Description of the task
Please reproduce exactly the lines from the start of the records through the one containing "Textual resources can", and nothing more.

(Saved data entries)
= Beginning of Section =

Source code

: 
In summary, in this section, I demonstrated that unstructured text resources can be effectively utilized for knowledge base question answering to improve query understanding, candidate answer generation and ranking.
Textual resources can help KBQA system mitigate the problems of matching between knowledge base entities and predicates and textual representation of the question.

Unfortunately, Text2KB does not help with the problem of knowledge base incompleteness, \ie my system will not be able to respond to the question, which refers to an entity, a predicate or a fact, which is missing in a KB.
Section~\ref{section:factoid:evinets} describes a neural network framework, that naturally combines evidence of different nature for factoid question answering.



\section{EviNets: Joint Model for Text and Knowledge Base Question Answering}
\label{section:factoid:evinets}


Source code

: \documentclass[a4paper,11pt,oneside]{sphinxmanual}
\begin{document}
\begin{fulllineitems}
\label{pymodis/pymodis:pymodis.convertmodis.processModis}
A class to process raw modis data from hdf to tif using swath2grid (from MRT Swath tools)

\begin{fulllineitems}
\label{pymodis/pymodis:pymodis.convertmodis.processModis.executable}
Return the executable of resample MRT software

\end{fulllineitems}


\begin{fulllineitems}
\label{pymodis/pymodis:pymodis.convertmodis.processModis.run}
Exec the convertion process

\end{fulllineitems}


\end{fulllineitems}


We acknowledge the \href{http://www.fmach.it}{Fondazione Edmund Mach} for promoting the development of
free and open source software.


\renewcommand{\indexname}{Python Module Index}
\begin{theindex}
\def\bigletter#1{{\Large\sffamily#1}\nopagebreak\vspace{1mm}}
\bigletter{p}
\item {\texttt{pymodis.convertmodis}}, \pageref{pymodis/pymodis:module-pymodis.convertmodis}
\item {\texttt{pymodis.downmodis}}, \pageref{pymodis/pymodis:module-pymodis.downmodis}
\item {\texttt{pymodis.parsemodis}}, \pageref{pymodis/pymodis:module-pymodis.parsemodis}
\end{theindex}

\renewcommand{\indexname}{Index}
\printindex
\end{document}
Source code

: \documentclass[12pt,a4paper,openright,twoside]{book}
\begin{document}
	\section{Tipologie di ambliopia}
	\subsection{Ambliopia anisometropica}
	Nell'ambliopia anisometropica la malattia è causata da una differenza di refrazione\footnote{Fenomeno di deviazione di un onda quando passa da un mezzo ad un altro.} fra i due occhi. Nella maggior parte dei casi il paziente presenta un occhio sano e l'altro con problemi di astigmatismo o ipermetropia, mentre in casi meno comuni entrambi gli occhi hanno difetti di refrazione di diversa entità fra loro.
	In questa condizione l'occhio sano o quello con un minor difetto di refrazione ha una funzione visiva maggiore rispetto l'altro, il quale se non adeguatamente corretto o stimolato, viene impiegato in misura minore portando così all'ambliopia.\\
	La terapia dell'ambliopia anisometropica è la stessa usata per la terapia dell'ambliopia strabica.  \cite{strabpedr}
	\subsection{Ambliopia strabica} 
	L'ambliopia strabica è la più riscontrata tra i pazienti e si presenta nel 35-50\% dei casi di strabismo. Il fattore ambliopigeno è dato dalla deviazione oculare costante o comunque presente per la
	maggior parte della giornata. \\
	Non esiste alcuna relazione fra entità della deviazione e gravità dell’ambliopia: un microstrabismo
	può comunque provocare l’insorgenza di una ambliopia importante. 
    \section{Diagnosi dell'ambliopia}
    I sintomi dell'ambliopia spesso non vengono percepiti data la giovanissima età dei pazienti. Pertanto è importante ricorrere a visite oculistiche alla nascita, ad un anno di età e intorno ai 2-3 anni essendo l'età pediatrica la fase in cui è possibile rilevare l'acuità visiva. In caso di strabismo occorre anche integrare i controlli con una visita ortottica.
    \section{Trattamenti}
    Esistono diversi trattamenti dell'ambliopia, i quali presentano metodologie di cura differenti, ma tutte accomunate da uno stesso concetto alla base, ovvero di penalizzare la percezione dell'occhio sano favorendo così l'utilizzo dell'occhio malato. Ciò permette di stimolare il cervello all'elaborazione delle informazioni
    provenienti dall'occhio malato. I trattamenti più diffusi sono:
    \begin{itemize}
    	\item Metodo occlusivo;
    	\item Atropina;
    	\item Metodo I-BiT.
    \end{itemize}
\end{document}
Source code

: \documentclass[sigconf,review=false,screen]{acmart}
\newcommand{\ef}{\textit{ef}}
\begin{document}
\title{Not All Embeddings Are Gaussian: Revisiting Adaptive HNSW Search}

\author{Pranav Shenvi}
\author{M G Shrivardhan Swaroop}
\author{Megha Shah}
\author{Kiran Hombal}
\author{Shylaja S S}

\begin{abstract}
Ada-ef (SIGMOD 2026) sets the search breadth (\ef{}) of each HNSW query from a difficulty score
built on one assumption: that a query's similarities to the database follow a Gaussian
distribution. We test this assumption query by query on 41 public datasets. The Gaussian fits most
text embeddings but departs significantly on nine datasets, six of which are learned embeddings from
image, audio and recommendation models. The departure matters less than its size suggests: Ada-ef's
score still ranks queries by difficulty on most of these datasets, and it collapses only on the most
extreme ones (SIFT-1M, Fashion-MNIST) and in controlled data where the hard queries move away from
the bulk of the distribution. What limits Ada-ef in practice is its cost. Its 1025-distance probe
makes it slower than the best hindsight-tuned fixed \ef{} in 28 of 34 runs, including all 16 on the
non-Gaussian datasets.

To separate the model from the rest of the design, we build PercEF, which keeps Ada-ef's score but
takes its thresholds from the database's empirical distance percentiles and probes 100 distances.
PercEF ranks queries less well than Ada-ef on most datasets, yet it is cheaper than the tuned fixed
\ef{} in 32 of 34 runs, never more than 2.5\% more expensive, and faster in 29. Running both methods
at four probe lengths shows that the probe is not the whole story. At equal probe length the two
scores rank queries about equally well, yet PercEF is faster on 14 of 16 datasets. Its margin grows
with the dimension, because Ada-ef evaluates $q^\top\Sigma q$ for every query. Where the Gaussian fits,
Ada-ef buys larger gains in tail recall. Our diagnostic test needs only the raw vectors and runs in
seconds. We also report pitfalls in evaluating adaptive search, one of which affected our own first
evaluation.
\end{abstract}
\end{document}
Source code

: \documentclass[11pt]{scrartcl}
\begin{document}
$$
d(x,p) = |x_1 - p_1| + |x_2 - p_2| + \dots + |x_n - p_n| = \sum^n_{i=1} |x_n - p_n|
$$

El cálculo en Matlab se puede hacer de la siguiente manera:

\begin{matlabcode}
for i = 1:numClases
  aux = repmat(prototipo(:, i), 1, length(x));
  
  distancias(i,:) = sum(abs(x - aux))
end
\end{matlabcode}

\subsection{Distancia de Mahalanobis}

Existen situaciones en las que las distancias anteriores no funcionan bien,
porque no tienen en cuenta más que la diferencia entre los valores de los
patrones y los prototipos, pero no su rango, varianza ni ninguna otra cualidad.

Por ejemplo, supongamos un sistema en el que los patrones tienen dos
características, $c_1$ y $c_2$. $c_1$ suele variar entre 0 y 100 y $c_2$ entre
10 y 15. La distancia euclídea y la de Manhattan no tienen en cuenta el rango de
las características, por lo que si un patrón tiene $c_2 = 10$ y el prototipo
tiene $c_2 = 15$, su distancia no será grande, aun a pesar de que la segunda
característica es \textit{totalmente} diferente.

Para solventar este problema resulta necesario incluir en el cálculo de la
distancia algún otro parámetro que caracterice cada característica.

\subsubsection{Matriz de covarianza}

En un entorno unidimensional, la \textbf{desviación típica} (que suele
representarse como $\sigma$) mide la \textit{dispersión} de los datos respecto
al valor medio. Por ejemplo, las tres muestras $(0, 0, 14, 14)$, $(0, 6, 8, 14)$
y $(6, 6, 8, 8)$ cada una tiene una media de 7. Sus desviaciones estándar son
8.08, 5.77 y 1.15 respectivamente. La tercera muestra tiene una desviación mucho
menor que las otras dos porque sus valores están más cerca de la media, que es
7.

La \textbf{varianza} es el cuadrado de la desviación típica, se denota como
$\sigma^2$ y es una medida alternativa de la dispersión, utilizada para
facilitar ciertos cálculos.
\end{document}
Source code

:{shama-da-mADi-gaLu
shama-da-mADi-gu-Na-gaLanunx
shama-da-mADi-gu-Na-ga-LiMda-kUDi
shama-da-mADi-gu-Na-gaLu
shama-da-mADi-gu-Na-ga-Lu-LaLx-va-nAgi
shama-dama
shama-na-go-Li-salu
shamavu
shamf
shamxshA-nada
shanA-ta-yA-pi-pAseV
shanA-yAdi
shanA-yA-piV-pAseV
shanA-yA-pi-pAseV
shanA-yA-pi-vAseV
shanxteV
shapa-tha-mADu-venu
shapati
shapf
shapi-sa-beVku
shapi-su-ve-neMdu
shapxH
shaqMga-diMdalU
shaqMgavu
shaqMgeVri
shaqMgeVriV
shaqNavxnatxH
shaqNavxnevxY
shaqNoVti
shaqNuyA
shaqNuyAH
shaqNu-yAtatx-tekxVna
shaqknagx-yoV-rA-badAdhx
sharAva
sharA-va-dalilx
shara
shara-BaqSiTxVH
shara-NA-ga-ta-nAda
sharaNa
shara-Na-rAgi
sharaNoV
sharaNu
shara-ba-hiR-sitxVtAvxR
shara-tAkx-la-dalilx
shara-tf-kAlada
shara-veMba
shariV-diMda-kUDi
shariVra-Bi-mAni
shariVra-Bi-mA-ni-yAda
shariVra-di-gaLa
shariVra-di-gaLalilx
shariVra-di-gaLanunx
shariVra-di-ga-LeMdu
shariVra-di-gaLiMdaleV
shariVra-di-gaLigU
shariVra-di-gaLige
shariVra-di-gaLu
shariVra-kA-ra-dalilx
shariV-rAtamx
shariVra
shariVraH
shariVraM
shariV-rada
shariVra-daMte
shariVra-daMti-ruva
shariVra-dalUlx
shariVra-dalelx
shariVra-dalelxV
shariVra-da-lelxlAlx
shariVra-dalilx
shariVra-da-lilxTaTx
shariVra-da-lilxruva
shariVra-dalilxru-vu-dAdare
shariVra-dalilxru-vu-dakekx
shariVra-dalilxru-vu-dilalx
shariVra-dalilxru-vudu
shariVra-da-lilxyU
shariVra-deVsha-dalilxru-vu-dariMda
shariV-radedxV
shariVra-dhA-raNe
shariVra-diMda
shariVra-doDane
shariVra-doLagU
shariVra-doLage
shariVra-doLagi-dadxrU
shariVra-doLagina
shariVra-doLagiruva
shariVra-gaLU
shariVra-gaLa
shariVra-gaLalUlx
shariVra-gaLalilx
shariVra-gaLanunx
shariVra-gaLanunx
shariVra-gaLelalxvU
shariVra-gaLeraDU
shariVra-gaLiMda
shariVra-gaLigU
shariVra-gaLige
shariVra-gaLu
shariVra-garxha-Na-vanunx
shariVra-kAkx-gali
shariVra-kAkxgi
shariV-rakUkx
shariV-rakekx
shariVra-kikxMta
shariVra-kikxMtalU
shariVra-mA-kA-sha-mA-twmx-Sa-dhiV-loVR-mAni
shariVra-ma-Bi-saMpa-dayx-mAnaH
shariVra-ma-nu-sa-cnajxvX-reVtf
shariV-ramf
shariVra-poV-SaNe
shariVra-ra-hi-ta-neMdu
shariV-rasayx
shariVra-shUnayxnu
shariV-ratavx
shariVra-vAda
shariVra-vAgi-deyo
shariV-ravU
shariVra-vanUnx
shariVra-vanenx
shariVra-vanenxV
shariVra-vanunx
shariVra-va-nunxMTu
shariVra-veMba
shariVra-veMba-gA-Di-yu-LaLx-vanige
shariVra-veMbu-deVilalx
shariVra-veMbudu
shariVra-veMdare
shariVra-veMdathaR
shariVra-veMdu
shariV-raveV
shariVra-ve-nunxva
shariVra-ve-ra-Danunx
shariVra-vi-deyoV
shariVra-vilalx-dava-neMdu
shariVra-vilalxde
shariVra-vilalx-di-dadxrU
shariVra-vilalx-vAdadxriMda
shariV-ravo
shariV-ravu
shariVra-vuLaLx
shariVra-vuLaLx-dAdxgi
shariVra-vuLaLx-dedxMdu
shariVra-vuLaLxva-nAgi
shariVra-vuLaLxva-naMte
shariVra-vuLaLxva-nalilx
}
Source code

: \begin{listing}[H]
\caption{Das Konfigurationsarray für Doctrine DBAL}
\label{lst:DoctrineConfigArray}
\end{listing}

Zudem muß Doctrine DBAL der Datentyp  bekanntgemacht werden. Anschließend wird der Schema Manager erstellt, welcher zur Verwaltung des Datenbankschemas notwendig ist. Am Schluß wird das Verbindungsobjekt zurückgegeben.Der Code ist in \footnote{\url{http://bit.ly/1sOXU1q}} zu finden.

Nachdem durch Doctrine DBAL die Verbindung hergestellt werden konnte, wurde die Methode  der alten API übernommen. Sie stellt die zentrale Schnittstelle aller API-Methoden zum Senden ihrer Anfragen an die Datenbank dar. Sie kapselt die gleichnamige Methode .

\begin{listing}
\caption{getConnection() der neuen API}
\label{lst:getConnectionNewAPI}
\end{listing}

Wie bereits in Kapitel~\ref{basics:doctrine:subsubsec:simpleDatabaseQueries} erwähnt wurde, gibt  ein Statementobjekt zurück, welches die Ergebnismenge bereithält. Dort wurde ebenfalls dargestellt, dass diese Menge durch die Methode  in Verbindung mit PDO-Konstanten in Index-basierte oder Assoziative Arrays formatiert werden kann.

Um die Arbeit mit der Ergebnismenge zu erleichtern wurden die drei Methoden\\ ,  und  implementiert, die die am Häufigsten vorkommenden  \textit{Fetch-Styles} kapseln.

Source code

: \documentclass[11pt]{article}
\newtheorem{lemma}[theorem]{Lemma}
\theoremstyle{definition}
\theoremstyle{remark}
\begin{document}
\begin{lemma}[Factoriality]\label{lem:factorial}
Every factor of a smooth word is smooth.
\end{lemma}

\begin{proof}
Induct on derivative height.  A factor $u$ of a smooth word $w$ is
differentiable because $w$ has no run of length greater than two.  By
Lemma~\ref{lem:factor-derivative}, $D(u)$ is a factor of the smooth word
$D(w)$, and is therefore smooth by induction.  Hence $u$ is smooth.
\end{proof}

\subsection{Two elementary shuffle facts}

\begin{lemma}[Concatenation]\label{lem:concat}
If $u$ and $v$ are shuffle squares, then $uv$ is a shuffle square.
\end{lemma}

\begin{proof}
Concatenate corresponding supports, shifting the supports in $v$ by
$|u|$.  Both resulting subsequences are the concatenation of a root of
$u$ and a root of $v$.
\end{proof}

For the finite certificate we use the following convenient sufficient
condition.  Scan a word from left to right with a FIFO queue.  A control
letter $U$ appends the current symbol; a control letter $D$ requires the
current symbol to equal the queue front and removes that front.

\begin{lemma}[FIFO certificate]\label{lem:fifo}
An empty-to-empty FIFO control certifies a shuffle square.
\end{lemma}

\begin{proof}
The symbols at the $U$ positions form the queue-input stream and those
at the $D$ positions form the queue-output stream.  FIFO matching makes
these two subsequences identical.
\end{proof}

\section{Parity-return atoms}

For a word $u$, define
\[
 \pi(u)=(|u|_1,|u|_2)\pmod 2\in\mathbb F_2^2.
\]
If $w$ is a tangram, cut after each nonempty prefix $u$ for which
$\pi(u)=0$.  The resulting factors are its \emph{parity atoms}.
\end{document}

= End of Section =

Output
Source code

: 
In summary, in this section, I demonstrated that unstructured text resources can be effectively utilized for knowledge base question answering to improve query understanding, candidate answer generation and ranking.
Textual resources can help KBQA system mitigate the problems of matching between knowledge base entities and predicates and textual representation of the question.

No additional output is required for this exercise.